The training apparatus 100, corresponding method, image processing apparatus 400 and corresponding method described herein provide a number of advantages over what is known and use pose labels to create another set of supervision signals (geometric constraints) without extra effort by the user. These labels are the relative geometric constraints from adjacent and distant camera frames/images. These constraints described herein can be used to train the network to learn to estimate the 3D coordinates in a global and a camera frame as well as a set of weighting factors and thus Pose can be estimated using geometric information rather than just regression. This results in poses of increased accuracy.
In addition, the present disclosure takes advantage of the easy availability of data such that poses are easily obtained from cheap sensors (GPS, IMU, Wi-Fi signal) without the need to create 3D SFM models or capture the 3D scene using depth sensors or laser scanners for example LIDAR. This results in cheaper costs and more applications for the apparatus since only a single image is needed to localize the camera pose.

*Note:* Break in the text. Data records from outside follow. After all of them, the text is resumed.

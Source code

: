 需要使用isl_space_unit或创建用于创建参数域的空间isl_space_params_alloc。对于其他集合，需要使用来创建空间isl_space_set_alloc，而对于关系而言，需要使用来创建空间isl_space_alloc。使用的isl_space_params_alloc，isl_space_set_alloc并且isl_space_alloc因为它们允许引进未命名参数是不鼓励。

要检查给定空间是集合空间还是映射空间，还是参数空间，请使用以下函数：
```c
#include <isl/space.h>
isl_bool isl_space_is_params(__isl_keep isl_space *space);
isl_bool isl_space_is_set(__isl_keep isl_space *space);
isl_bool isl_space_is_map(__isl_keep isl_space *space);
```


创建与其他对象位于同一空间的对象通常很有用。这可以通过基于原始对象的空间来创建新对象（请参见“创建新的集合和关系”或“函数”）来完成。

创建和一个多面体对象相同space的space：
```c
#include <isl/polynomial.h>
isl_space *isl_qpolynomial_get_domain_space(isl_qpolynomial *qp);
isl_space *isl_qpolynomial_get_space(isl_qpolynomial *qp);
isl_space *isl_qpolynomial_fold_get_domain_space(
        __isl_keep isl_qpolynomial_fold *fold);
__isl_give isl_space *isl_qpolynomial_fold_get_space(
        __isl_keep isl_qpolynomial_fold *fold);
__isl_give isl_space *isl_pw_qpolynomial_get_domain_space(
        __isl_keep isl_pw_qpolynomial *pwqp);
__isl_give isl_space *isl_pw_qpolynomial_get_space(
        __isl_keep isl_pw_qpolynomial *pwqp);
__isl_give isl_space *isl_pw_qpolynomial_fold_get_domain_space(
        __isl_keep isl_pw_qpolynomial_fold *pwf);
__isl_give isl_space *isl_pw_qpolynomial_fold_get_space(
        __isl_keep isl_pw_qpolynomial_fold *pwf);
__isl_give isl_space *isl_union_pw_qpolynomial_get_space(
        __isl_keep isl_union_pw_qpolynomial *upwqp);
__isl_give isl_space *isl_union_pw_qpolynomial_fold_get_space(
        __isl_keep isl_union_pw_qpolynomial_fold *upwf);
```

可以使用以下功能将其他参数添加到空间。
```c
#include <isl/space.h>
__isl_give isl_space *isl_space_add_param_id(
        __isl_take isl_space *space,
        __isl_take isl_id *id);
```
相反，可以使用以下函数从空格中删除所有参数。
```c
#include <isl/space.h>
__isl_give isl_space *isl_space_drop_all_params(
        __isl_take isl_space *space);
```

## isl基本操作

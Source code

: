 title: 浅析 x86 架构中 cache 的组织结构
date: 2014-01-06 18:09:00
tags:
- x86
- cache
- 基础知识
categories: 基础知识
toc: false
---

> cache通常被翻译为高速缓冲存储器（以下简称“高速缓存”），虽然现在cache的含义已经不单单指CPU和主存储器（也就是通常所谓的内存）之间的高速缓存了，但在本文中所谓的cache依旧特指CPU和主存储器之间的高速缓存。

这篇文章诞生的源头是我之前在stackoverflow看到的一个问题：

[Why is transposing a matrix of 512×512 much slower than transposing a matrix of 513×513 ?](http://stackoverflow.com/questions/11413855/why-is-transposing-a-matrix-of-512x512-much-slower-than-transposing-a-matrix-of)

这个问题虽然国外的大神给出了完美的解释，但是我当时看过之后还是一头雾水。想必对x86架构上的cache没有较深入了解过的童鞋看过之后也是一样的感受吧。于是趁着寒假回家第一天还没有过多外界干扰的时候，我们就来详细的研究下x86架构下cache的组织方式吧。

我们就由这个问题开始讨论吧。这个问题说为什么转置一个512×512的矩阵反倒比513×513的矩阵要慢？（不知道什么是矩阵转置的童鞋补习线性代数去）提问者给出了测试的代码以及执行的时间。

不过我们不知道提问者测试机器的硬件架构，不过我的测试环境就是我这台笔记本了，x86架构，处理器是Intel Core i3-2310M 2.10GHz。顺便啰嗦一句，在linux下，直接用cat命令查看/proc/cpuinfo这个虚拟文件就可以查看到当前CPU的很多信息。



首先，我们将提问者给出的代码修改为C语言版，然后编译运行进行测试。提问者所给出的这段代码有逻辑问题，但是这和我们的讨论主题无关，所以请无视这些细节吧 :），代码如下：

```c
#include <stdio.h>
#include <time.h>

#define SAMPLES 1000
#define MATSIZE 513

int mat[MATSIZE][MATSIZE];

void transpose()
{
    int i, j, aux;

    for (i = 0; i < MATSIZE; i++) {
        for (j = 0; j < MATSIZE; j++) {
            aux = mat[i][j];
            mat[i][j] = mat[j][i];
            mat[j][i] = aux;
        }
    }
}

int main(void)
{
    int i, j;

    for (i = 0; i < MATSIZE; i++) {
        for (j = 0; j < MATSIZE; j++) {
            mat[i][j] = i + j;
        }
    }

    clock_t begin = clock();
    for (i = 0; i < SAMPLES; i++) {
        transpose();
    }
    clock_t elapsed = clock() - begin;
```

Furthermore, the present disclosure provides a means for fine-tuning the pre-trained network with position labels only. In some scenarios, there can only be available position information. These can still be utilized to train a network to learn position and orientation localization, which can save costs.
Finally, this disclosure provides techniques for pose estimation by rigid alignment and perspective-n-points algorithms. Therefore, using the same set of output data, the method of this disclosure provides the capability to estimate a pose using two algorithms in three different ways. This brings flexibility and increased accuracy to pose estimation. It is also possible to represent the 3D scene as weights/parameters of a weighted processing network (deep neural network), which provides a more compact scene representation than that currently known and thus reduces the amount of memory used in turn reducing memory requirements compared to 3D SFM models of a scene.
In this disclosure, only poses (positions and orientations) are needed to train the model and although the method described above may refer to receiving image-pose pairings, this should be understood as including images and associated poses or only poses once they are used for the training of the weighted processing network. The poses may can be obtained from GPS (position) and IMU (orientation). For indoor scenes, positions may also be also obtained relative to Wi-Fi routers.
The present apparatus and method of this disclosure have a number of use cases some of which are as follows;
• Mobile Phone/Navigation/Virtual reality,
• Crowd sourcing of data from mobile phones (camera, GPS, IMU) for a certain place/historical area/city (or from a collection of public images and the metadata),
• Training a model on the cloud from these collected data/fine-tune further on new incoming data (can be position labels only as well),
• Local ize/navigate from a given single image (human phone),
• Navigate to a certain place (ex: restaurant, store, museum) in a city,
• Navigate inside a mall to a certain shop, and
• From a give image of a certain place, listing relevant information about the scene (Augmented Reality).
A further use case may be in robotics/navigation wherein the image processing method may be used as a global coarse localizer. An example of this would be that if a mobile robot is lost (diverged from its path), use the proposed method to quickly relocalise from a single image. Alternatively, it may be used in continual learning: when a robot is exploring new areas, a data collection can be initiated, then sent to cloud to train/fine-tune a localization pipeline.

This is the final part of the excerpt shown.